When the resistors are connected in parallel, the total load resistance is 22.5 Ω.

The load current is given by Ohm's Law.

\( I_{\mathrm{L}} = \frac{V_{\mathrm{s}}}{R_{\mathrm{L}}} = \frac{230}{22.5} = \) 10.22 A (4 sf) #.

Question 3

Two cables having resistances of 0.5 Ohms and 0.8 Ohms carry between them a current of 30 Amps.

What is the current in each cable and the Voltage Drop that occurs when the current is flowing?

Solution

The current through each cable is evaluated by current division.

The parallel resistance of the cables is \( 0.5 \parallel 0.8 = \) 0.307692 Ω (6 sf).

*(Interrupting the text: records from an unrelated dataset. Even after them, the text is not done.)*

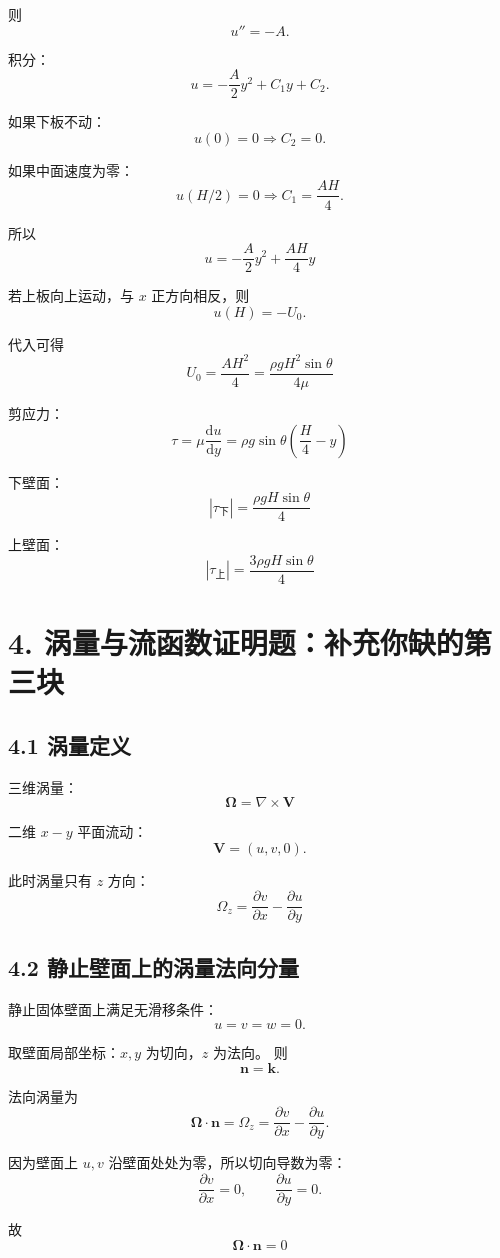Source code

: ﻿\documentclass[12pt,a4paper]{ctexart}
\newcommand{\dd}{\mathrm d}
\begin{document}
则
\[
u''=-A.
\]

积分：
\[
u=-\frac{A}{2}y^2+C_1y+C_2.
\]

如果下板不动：
\[
u(0)=0\Rightarrow C_2=0.
\]

如果中面速度为零：
\[
u(H/2)=0\Rightarrow C_1=\frac{AH}{4}.
\]

所以
\[
\boxed{
u=-\frac{A}{2}y^2+\frac{AH}{4}y
}
\]

若上板向上运动，与 \(x\) 正方向相反，则
\[
u(H)=-U_0.
\]

代入可得
\[
\boxed{
U_0=\frac{AH^2}{4}
=\frac{\rho gH^2\sin\theta}{4\mu}
}
\]

剪应力：
\[
\boxed{
\tau=\mu\frac{\dd u}{\dd y}
=\rho g\sin\theta\left(\frac H4-y\right)
}
\]

下壁面：
\[
\boxed{
|\tau_{\text{下}}|
=\frac{\rho gH\sin\theta}{4}
}
\]

上壁面：
\[
\boxed{
|\tau_{\text{上}}|
=\frac{3\rho gH\sin\theta}{4}
}
\]

\section*{4. 涡量与流函数证明题：补充你缺的第三块}

\subsection*{4.1 涡量定义}

三维涡量：
\[
\boxed{
\bm\Omega=\nabla\times\bm V
}
\]

二维 \(x-y\) 平面流动：
\[
\bm V=(u,v,0).
\]

此时涡量只有 \(z\) 方向：
\[
\boxed{
\Omega_z=\frac{\partial v}{\partial x}
-\frac{\partial u}{\partial y}
}
\]

\subsection*{4.2 静止壁面上的涡量法向分量}

静止固体壁面上满足无滑移条件：
\[
u=v=w=0.
\]

取壁面局部坐标：\(x,y\) 为切向，\(z\) 为法向。
则
\[
\bm n=\bm k.
\]

法向涡量为
\[
\bm\Omega\cdot\bm n=\Omega_z
=\frac{\partial v}{\partial x}
-\frac{\partial u}{\partial y}.
\]

因为壁面上 \(u,v\) 沿壁面处处为零，所以切向导数为零：
\[
\frac{\partial v}{\partial x}=0,
\qquad
\frac{\partial u}{\partial y}=0.
\]

故
\[
\boxed{
\bm\Omega\cdot\bm n=0
}
\]
\end{document}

The voltage drop can be found from the parallel resistance and the total current.

\( V_{\mathrm{D}} = I_{\mathrm{L}} R_{\mathrm{C}} = 30 \cdot 0.307692 = \) 9.231 V (4 sf) #.

The current through the 0.5 Ω resistance cable is evaluated by current division.

\( I_{0.5} = I_{\mathrm{L}} \cdot \frac{0.307692}{0.5} = 30 \cdot 0.615384 = \) 18.46 A (4 sf) #.

The current through the 0.8 Ω resistance cable is evaluated by current division.

\( I_{0.8} = I_{\mathrm{L}} \cdot \frac{0.307692}{0.8} = 30 \cdot 0.384615 = \) 11.54 A (4 sf) #.

The current through the "other" cable (in this case the 0.8 Ω resistance cable) could also be found via Kirchhoff's Current Law.

\( I_{0.8} = I_{\mathrm{L}} - I_{0.5} = 30 - 18.46 = \) 11.54 A (4 sf) #.

Question 4

A cable carries a current of 45 Amps and when that happens a voltage drop of 21 Volts occurs.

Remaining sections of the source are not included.